However, such benefit is most likely outweighed by the argument presented by the British Columbia Law Institute: a common law test is ‘better able to respond to emerging trends and new fact patterns’.[197] Subsequent caselaw development has allowed the original test to become more suited to each generation that has applied it since its inception.

Therefore, simply enacting a statutory codification of Banks alone would destroy its ability to evolve. Importantly, it would also not solve the Banks’ procedural issues outlined in Chapter 3.4.

4.3. A New Proposal

Even though a simple statutory codification of Banks would not be beneficial, it must be noted that to guarantee that reform is done relatively quickly and in a way that solves the problems identified, statutory reform is the best method. Therefore, it makes sense to create a statutory codification of the Banks test but design it in such a way that retains its flexibility. With this in mind, a new model of statutory reform is proposed.

4.3.A. First Feature

The importation of an unqualified starting presumption would make the Banks test more in line with 21st century attitudes towards capacity and disability. However, as demonstrated above, such presumption, and its determinative nature in favour of capacity, provides less protection for vulnerable testators, particularly dementia sufferers. To provide an ‘appropriate and effective safeguard’ for these testators,[198] a solution would be including a specific scenario whereby the starting unqualified presumption can be immediately displaced. The author proposes that this specific scenario is when a testator with either borderline or declining capacity has made radical changes to their will shortly before death.

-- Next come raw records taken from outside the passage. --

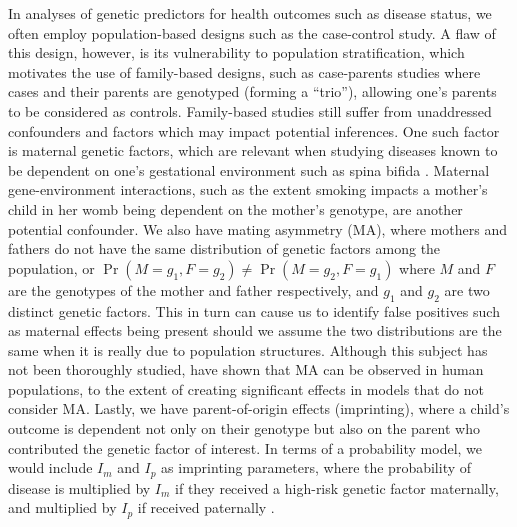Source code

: \documentclass[12pt]{article}
\begin{document}
In analyses of genetic predictors for health outcomes such as disease status, we often employ population-based designs such as the case-control study.  A flaw of this design, however, is its vulnerability to population stratification, which motivates the use of family-based designs, such as case-parents studies where cases and their parents are genotyped (forming a ``trio''), allowing one's parents to be considered as controls.  Family-based studies still suffer from unaddressed confounders and factors which may impact potential inferences.  One such factor is maternal genetic factors, which are relevant when studying diseases known to be dependent on one's gestational environment such as spina bifida \citep{Hobb14}.  Maternal gene-environment interactions, such as the extent smoking impacts a mother's child in her womb being dependent on the mother's genotype, are another potential confounder. We also have mating asymmetry (MA), where mothers and fathers do not have the same distribution of genetic factors among the population, or $\Pr(M=g_1, F=g_2) \not = \Pr(M=g_2, F=g_1)$ where $M$ and $F$ are the genotypes of the mother and father respectively, and $g_1$ and $g_2$ are two distinct genetic factors.  This in turn can cause us to identify false positives such as maternal effects being present should we assume the two distributions are the same when it is really due to population structures.  Although this subject has not been thoroughly studied, \cite{Bour+11} have shown that MA can be observed in human populations, to the extent of creating significant effects in models that do not consider MA.  Lastly, we have parent-of-origin effects (imprinting), where a child's outcome is dependent not only on their genotype but also on the parent who contributed the genetic factor of interest.  In terms of a probability model, we would include $I_m$ and $I_p$ as imprinting parameters, where the probability of disease is multiplied by $I_m$ if they received a high-risk genetic factor maternally, and multiplied by $I_p$ if received paternally \citep{Ains11}.
\end{document}
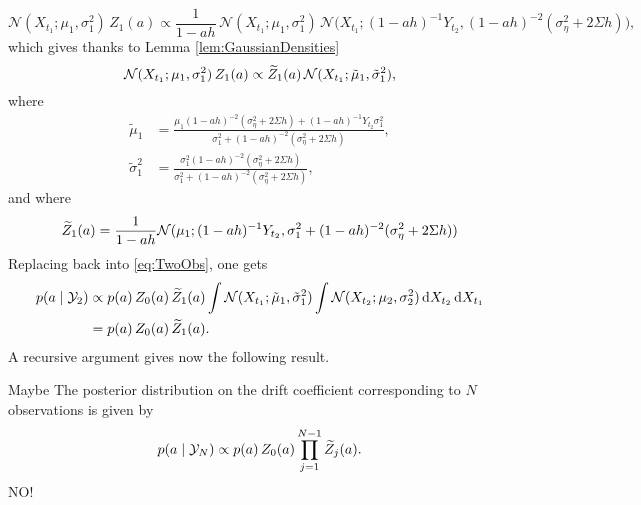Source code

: \documentclass[10pt]{article}
\begin{document}
\begin{equation}
	\mathcal N(X_{t_1}; \mu_1, \sigma_1^2) \, Z_1(a) \propto \frac{1}{1 - ah} \, \mathcal N(X_{t_1}; \mu_1, \sigma_1^2) \, \mathcal N\big(X_{t_1}; (1-ah)^{-1} Y_{t_2}, (1-ah)^{-2} (\sigma_\eta^2 + 2\Sigma h)\big),
\end{equation}
which gives thanks to Lemma \ref{lem:GaussianDensities}
\begin{equation}
	\mathcal N(X_{t_1}; \mu_1, \sigma_1^2) \, Z_1(a) \propto \widetilde Z_1(a) \, \mathcal N (X_{t_1}; \tilde \mu_1, \tilde \sigma_1^2),
\end{equation}
where 
\begin{equation}
\begin{aligned}
	\tilde \mu_1 &= \frac{\mu_1 (1-ah)^{-2} (\sigma_\eta^2 + 2\Sigma h) + (1-ah)^{-1} Y_{t_2} \sigma_1^2}{\sigma_1^2 + (1-ah)^{-2} (\sigma_\eta^2 + 2\Sigma h)},\\
	\tilde \sigma_1^2 &= \frac{\sigma_1^2(1-ah)^{-2} (\sigma_\eta^2 + 2\Sigma h)}{\sigma_1^2 + (1-ah)^{-2} (\sigma_\eta^2 + 2\Sigma h)},
\end{aligned}
\end{equation}
and where
\begin{equation}
	\widetilde Z_1(a) =  \frac{1}{1-ah} \mathcal N(\mu_1; (1-ah)^{-1} Y_{t_2}, \sigma_1^2 + (1-ah)^{-2} (\sigma_\eta^2 + 2\Sigma h))\\
\end{equation}
Replacing back into \eqref{eq:TwoObs}, one gets
\begin{equation}
\begin{aligned}
	p(a \mid \mathcal Y_2) &\propto p(a) \, Z_0(a) \, \widetilde Z_1(a) \int \mathcal N(X_{t_1}; \tilde \mu_1, \tilde \sigma_1^2)  \int \mathcal N(X_{t_2}; \mu_2, \sigma_2^2) \, \mathrm{d} X_{t_2} \, \mathrm{d} X_{t_1}\\
	&= p(a) \, Z_0(a) \, \widetilde Z_1(a).
\end{aligned}
\end{equation}
A recursive argument gives now the following result.
\begin{theorem} {\color{red} Maybe} The posterior distribution on the drift coefficient corresponding to $N$ observations is given by
	\begin{equation}
		p(a \mid \mathcal Y_N) \propto p(a) \, Z_0(a) \prod_{j=1}^{N-1} \widetilde Z_j(a). 
	\end{equation}
	{\color{red} NO!}
\end{theorem}
\end{document}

Using Banks as inspiration, radical changes will be defined as when ‘the natural affection and the claims of near relationship have been disregarded’ without any obvious explanation.[199] The displacement of the presumption will ensure that the determinative nature of an unqualified starting presumption will not apply in situations involving the testators who are most likely to be at risk of a conflict of interest between their authentic selves and the effects of their mental impairment. The importation of a starting presumption will also alleviate the criticism arising from using rationality of a will to trigger the presumption.

4.3.B. Second Feature

A criticism detailed in Chapter 3.4.A. is the highly mobile burden of proof. Therefore, it is proposed that the traditional three stages in the sequence is reduced to two. The first stage would entail the starting presumption of capacity (or lack of it in the aforementioned specific scenario). The second stage will use a holistic approach (similar to the one suggested by McCombe LJ in Re Burns, which was related to a decision on knowledge and approval):[200] after analysis of all available evidence, the Banks test will be applied to see whether the starting presumption can be reversed. This final decision will determine whether or not there is capacity.

4.3.C. Third Feature

To ensure that the Banks test can retain its common law flexibility despite being statutorily codified, the author proposes that a range of factors should be provided for the courts to consider when applying the Banks test. This way, the courts will have some discretion in their application, which would naturally allow the statutory test to evolve through case law.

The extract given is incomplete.